Translators will then decide which ones to translate, with a strong focus on controversial news reports from China’s state-controlled media and comments that respond to these posts, they said. Controversial comments will be left as-is so that readers can judge for themselves, they said.
Because China requires each social media account to be tied to a national identity, the account’s managers say that indicates real people are behind the comments.
“We believe these (internet) platforms can represent the mainstream opinion of Chinese people from their popularity,” they said.
The account has its roots in a Reddit forum called ChonglangTV, where followers began translating social media posts in February, said the account’s managers.

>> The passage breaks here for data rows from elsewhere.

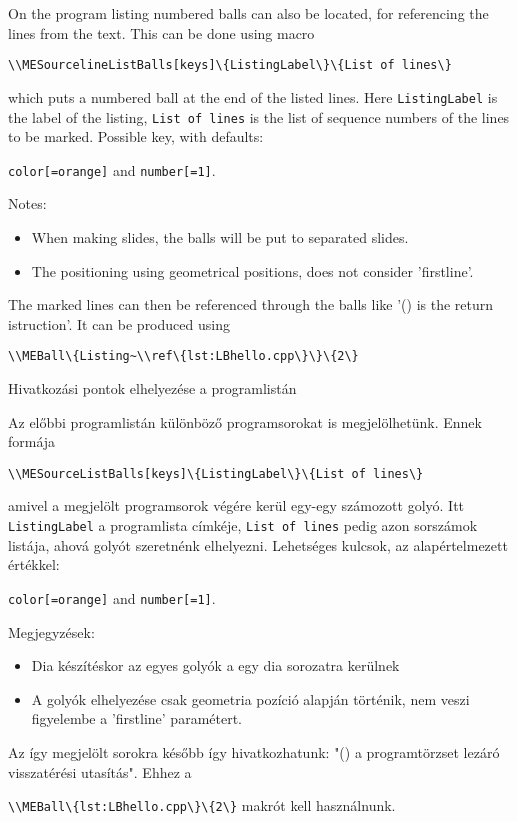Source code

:
{
On the program listing numbered balls can also be located, for referencing the 
lines from the text. This can be done using macro
\par\noindent\lstinline|\\MESourcelineListBalls[keys]\{ListingLabel\}\{List of lines\}|
\par\noindent which puts a numbered ball at the end of the listed lines.
Here \lstinline|ListingLabel| is the label of the listing, \lstinline|List of lines|
is the list of sequence numbers of the lines to be marked.
Possible key, with defaults:
\par\noindent\lstinline|color[=orange]| and \lstinline|number[=1]|. 


Notes:
\begin{itemize}
\item When making slides, the balls will be put to separated slides.
\item The positioning using geometrical positions, does not consider 'firstline'.
\end{itemize}

The marked lines can then be referenced through the balls like '()
is the return istruction'. It can be produced using 
\par\noindent\lstinline|\\MEBall\{Listing~\\ref\{lst:LBhello.cpp\}\}\{2\}|
}
{Hivatkozási pontok elhelyezése a programlistán}
{
Az előbbi programlistán különböző programsorokat is megjelölhetünk.
Ennek formája 
\par\noindent\lstinline|\\MESourceListBalls[keys]\{ListingLabel\}\{List of lines\}|
\par\noindent amivel a megjelölt programsorok végére kerül egy-egy számozott golyó.
Itt \lstinline|ListingLabel| a programlista címkéje, \lstinline|List of lines|
pedig azon sorszámok listája, ahová golyót szeretnénk elhelyezni.
Lehetséges kulcsok, az alapértelmezett értékkel:
\par\noindent\lstinline|color[=orange]| and \lstinline|number[=1]|. 


Megjegyzések:
\begin{itemize}
\item Dia készítéskor az egyes golyók a egy dia sorozatra kerülnek
\item A golyók elhelyezése csak geometria pozíció alapján történik, nem veszi figyelembe
a 'firstline' paramétert.
\end{itemize}


Az így megjelölt sorokra később így hivatkozhatunk: "()
a programtörzset lezáró visszatérési utasítás".
Ehhez a 
\par\noindent\lstinline|\\MEBall\{lst:LBhello.cpp\}\{2\}| makrót kell használnunk.

}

After the board was shut down over doxxing concerns, some users decided to set up The Great Translation Movement account on Twitter. The account’s managers said they receive more than 50 contributions every day, and post about five to ten of them each day.
Insider has previously documented how falsehoods about the war are allowed to spread on Chinese social media platforms.
China has consistently avoided publicly condemning Russia for its invasion and instead, emphasized the two countries’ close relations. Chinese state-run media, in turn, echo these views. And in the absence of access to foreign reporting from within China, the pro-Russia position dominates online.
“Most people in China, unlike the free world, have very limited access to information due to the ‘Great Firewall’ and heavy censorship” which then turns the entire country into an echo chamber,” said the moderators of The Great Translation Movement.
Experts said the account can be useful in highlighting pro-Russian, anti-Western views in China, but also cautioned against taking its translated posts as representative.
“Every major platform or account has a particular agenda, and this agenda needs to be distilled and taken into account in evaluating the posts and whether or not to trust them,” said Georgia State University’s Maria Repnikova.
There’s also a common assumption online that there are “good” actors whose words and deeds are always in good faith, and irredeemable bad ones, added associate professor Chong Ja Ian at the National University of Singapore. “This binary approach overly simplifies the world and can result in misplaced conclusions,” he said.